» Required action
Your answer should be one number: how many lines below hold the word "chain".

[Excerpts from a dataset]

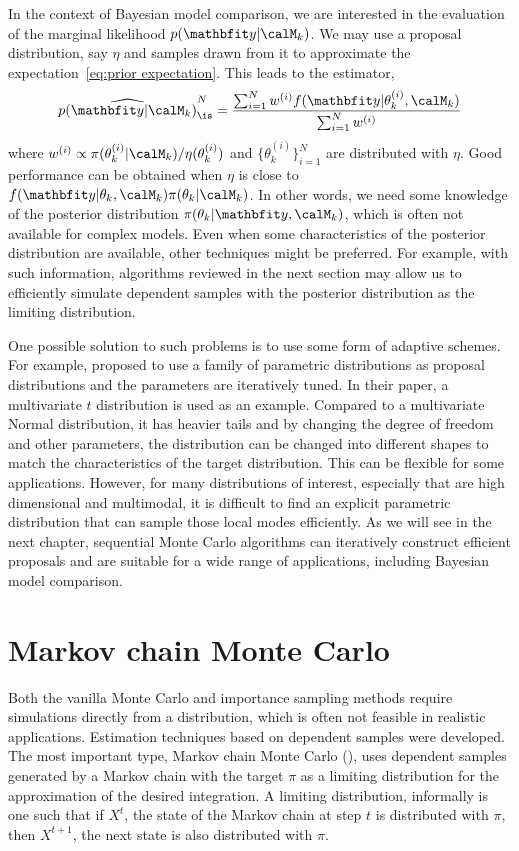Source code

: In the context of Bayesian model comparison, we are interested in the
evaluation of the marginal likelihood $p(\data|\calM_k)$. We may use a
proposal distribution, say $\eta$ and samples drawn from it to approximate the
expectation~\eqref{eq:prior expectation}. This leads to the estimator,
\begin{equation}
  \widehat{p(\data|\calM_k)}_{\is}^N =
  \frac{\sum_{i=1}^N w^{(i)} f(\data|\theta_k^{(i)},\calM_k)}
  {\sum_{i=1}^N w^{(i)}}
\end{equation}
where $w^{(i)}\propto\pi(\theta_k^{(i)}|\calM_k)/\eta(\theta_k^{(i)})$ and
$\{\theta_k^{(i)}\}_{i=1}^N$ are distributed with $\eta$. Good performance
can be obtained when $\eta$ is close to
$f(\data|\theta_k,\calM_k)\pi(\theta_k|\calM_k)$. In other words, we need
some knowledge of the posterior distribution $\pi(\theta_k|\data,\calM_k)$,
which is often not available for complex models. Even when some
characteristics of the posterior distribution are available, other techniques
might be preferred. For example, with such information, algorithms reviewed
in the next section may allow us to efficiently simulate dependent samples
with the posterior distribution as the limiting distribution.

One possible solution to such problems is to use some form of adaptive
schemes. For example, \cite{ManSuk:1992vx} proposed to use a family of
parametric distributions as proposal distributions and the parameters are
iteratively tuned. In their paper, a multivariate $t$ distribution is used as
an example. Compared to a multivariate Normal distribution, it has heavier
tails and by changing the degree of freedom and other parameters, the
distribution can be changed into different shapes to match the
characteristics of the target distribution. This can be flexible for some
applications. However, for many distributions of interest, especially that
are high dimensional and multimodal, it is difficult to find an explicit
parametric distribution that can sample those local modes efficiently. As we
will see in the next chapter, sequential Monte Carlo algorithms can
iteratively construct efficient proposals and are suitable for a wide range
of applications, including Bayesian model comparison.

\section{Markov chain Monte Carlo}
\label{sec:Markov chain Monte Carlo}

Both the vanilla Monte Carlo and importance sampling methods require
simulations directly from a distribution, which is often not feasible in
realistic applications. Estimation techniques based on dependent samples were
developed. The most important type, Markov chain Monte Carlo (\mcmc), uses
dependent samples generated by a Markov chain with the target $\pi$ as a
limiting distribution for the approximation of the desired integration. A
limiting distribution, informally is one such that if $X^t$, the state of the
Markov chain at step $t$ is distributed with $\pi$, then $X^{t+1}$, the next
state is also distributed with $\pi$.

» Expected output
5